Is it Ageist to Offer Actors the Right to Hide Their Age?

The Screen Actors Guild (SAG-AFTRA) has been waging a years-long legal battle with the Internet Movie Database (IMDb) to stop the site from disclosing the ages of screen actors. Last June, GLAAD, an LGBTQ advocacy organization, signed on to support SAG-AFTRA in preventing IMDb from publishing performers’ private information. 

Six months later, IMDb caved. On December 13, 2022, it initiated a new policy that allows industry professionals to self-submit and/or verify their birth year, birth name, alternate names and other demographic information and choose whether to display the information.

The decision was framed as a major victory for both SAG-AFTRA and  GLAAD. It is indeed an inspiring example of how marginalized groups can make change by joining forces.

It’s terrific that people are now in charge of their dataand that transgender people will no longer be called by a name they’d prefer no one use, or “deadnamed.” It’s indisputable that being outed as a member of a marginalized group puts people at risk of discrimination, as both SAG-AFTRA and GLAAD argued.

But not everything about this decision is progressive.
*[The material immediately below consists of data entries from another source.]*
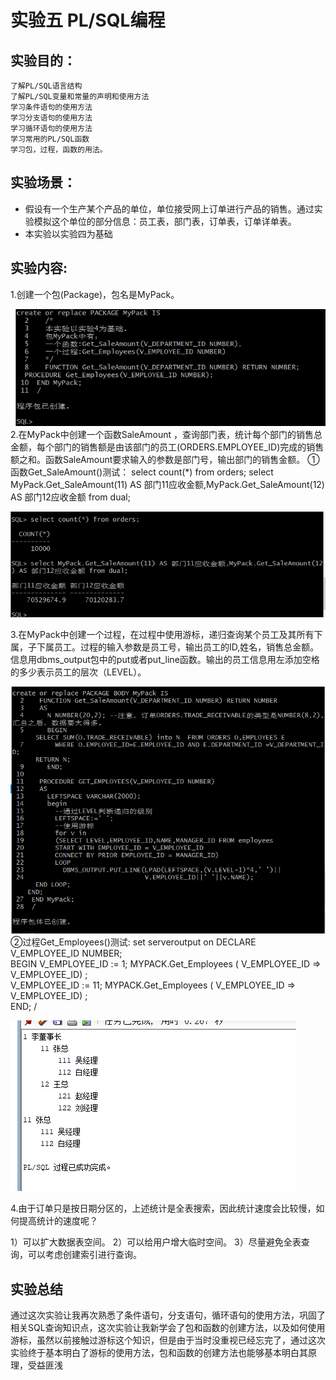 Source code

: # 实验五 PL/SQL编程
## 实验目的：
    了解PL/SQL语言结构
    了解PL/SQL变量和常量的声明和使用方法
    学习条件语句的使用方法
    学习分支语句的使用方法
    学习循环语句的使用方法
    学习常用的PL/SQL函数
    学习包，过程，函数的用法。

##  实验场景：
- 假设有一个生产某个产品的单位，单位接受网上订单进行产品的销售。通过实验模拟这个单位的部分信息：员工表，部门表，订单表，订单详单表。
- 本实验以实验四为基础

## 实验内容:
1.创建一个包(Package)，包名是MyPack。

![1.png](./1.png)
2.在MyPack中创建一个函数SaleAmount ，查询部门表，统计每个部门的销售总金额，每个部门的销售额是由该部门的员工(ORDERS.EMPLOYEE_ID)完成的销售额之和。函数SaleAmount要求输入的参数是部门号，输出部门的销售金额。
①函数Get_SaleAmount()测试：
select count(*) from orders;
select MyPack.Get_SaleAmount(11) AS 部门11应收金额,MyPack.Get_SaleAmount(12) AS 部门12应收金额 from dual;

![测试1.png](./测试1.png)

3.在MyPack中创建一个过程，在过程中使用游标，递归查询某个员工及其所有下属，子下属员工。过程的输入参数是员工号，输出员工的ID,姓名，销售总金额。信息用dbms_output包中的put或者put_line函数。输出的员工信息用左添加空格的多少表示员工的层次（LEVEL）。

![2.png](./2.png)
②过程Get_Employees()测试:
set serveroutput on
DECLARE
  V_EMPLOYEE_ID NUMBER;    
BEGIN
  V_EMPLOYEE_ID := 1;
  MYPACK.Get_Employees (  V_EMPLOYEE_ID => V_EMPLOYEE_ID) ;  
  V_EMPLOYEE_ID := 11;
  MYPACK.Get_Employees (  V_EMPLOYEE_ID => V_EMPLOYEE_ID) ;    
END;
/

![测试2.png](./测试2.png)

4.由于订单只是按日期分区的，上述统计是全表搜索，因此统计速度会比较慢，如何提高统计的速度呢？

1）可以扩大数据表空间。
2）可以给用户增大临时空间。
3）尽量避免全表查询，可以考虑创建索引进行查询。

## 实验总结
通过这次实验让我再次熟悉了条件语句，分支语句，循环语句的使用方法，巩固了相关SQL查询知识点，这次实验让我新学会了包和函数的创建方法，以及如何使用游标，虽然以前接触过游标这个知识，但是由于当时没重视已经忘完了，通过这次实验终于基本明白了游标的使用方法，包和函数的创建方法也能够基本明白其原理，受益匪浅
In fact, it’s largely performative. Where’s the outcry about the increase in violence against transgender people? Where’s the call for older actors to be cast in proportion to the percentage of older people in society? What does this decision do to remediate transphobia and age bias in the culture at large? If publishing actors’ ages fuels ageism, as SAG-AFTRA contended in its lawsuit, isn’t supporting age denial the opposite of a remedy?

I asked Mariann Aalda, who’s been acting since 1978, how the absence of age on IMDB might affect performers. “The same way being in the closet affected gay actors,” she replied. “In the short-term, it was a boon. Long-term, it became a burden. Keeping secrets is stressful. It’s making something ‘wrong’ about being your authentic self.”

It’s wonderful that  trans people can now be represented on IMDB as their authentic selves. We need to do a lot more work to ensure they feel safe doing so. Also, a lot more work against age shame, so we can be our authentic selves at any age.